-- TASK STATEMENT --
Among the entries below, count the lines that contain the word "document". Write down only the total.

-- GIVEN RECORDS --
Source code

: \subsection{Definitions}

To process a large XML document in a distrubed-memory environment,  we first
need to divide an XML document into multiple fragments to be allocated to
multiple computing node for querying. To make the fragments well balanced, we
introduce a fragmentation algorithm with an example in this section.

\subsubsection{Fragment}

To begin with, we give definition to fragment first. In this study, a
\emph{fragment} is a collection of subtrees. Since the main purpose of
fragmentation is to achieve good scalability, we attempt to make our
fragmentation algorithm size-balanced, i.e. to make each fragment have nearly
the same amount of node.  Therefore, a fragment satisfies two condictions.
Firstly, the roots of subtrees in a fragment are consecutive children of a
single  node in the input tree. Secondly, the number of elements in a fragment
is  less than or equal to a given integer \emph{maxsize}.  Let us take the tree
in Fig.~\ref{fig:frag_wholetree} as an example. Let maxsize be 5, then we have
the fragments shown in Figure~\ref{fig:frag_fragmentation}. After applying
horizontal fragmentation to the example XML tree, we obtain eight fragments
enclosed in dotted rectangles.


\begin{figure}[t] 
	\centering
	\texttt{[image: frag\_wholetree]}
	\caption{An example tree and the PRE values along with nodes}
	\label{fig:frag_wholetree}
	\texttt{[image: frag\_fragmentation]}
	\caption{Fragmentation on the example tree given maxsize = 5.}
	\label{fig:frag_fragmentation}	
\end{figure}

-- TASK SOLUTION --
2